Data excerpts
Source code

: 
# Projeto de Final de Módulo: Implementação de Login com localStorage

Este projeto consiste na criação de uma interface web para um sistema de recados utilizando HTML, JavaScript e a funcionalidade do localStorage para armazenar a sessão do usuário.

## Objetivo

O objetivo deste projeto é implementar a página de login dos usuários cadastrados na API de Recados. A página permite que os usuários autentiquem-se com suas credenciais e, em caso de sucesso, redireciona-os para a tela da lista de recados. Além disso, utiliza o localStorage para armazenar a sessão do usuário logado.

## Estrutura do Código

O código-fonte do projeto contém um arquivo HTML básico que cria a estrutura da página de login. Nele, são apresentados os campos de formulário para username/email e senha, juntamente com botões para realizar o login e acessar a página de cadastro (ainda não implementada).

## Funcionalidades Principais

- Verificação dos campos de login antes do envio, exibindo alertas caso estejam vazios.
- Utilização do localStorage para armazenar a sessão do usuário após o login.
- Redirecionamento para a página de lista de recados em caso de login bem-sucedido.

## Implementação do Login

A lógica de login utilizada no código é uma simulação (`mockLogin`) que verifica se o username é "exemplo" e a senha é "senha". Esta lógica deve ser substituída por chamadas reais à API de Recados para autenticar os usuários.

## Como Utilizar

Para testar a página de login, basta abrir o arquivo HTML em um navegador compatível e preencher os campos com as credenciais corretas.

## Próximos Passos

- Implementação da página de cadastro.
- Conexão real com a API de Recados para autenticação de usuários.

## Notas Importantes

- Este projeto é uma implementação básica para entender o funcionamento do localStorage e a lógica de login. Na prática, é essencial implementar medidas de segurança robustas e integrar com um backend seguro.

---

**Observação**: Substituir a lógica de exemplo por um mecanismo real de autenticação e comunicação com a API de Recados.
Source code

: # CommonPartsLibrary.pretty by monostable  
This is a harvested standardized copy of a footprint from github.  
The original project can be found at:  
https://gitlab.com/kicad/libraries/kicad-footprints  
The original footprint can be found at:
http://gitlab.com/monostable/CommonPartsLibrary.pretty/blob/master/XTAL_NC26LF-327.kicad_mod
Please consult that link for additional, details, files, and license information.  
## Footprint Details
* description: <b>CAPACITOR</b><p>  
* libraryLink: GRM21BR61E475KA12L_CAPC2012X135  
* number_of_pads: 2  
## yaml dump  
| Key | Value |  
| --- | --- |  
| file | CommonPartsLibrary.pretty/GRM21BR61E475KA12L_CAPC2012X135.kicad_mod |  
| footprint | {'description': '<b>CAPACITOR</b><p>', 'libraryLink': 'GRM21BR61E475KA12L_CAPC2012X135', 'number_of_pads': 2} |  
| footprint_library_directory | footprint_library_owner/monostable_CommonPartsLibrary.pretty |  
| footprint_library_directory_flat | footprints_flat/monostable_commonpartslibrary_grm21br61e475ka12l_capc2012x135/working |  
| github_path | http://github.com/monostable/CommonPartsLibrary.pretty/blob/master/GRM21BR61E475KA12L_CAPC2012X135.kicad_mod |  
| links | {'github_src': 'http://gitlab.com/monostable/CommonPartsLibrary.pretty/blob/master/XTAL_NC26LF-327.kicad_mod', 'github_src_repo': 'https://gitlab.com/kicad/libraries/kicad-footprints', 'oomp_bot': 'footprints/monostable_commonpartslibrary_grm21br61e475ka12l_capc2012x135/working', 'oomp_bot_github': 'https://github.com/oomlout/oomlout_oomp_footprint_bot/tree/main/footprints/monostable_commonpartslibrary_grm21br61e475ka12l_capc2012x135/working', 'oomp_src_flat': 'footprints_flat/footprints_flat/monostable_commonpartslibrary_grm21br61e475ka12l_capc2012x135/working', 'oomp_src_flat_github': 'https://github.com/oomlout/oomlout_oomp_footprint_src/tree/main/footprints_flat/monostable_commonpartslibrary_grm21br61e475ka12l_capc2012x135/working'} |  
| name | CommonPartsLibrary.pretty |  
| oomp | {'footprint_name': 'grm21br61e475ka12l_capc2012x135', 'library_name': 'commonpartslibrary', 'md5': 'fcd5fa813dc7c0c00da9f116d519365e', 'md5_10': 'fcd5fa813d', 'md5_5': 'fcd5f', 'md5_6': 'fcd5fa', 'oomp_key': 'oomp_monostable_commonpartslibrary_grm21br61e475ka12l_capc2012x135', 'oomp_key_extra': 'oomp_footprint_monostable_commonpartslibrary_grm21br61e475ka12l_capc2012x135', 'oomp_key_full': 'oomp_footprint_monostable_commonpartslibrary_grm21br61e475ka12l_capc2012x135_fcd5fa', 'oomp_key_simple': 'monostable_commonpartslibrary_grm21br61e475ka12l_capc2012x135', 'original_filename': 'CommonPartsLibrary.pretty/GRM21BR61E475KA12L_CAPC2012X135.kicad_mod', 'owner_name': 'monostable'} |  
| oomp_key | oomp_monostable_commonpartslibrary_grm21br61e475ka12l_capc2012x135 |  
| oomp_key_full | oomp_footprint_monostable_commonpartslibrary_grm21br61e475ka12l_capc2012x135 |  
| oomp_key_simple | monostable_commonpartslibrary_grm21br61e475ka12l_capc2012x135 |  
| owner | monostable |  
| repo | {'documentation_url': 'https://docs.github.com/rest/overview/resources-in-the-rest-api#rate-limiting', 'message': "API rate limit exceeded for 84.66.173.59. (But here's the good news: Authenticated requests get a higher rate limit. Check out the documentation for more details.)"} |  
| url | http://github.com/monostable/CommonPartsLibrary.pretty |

▶ _Work task_:
Above are some records. Report the number of their lines that include "exemplo", and add nothing else.

▶ _Result for this task_:
2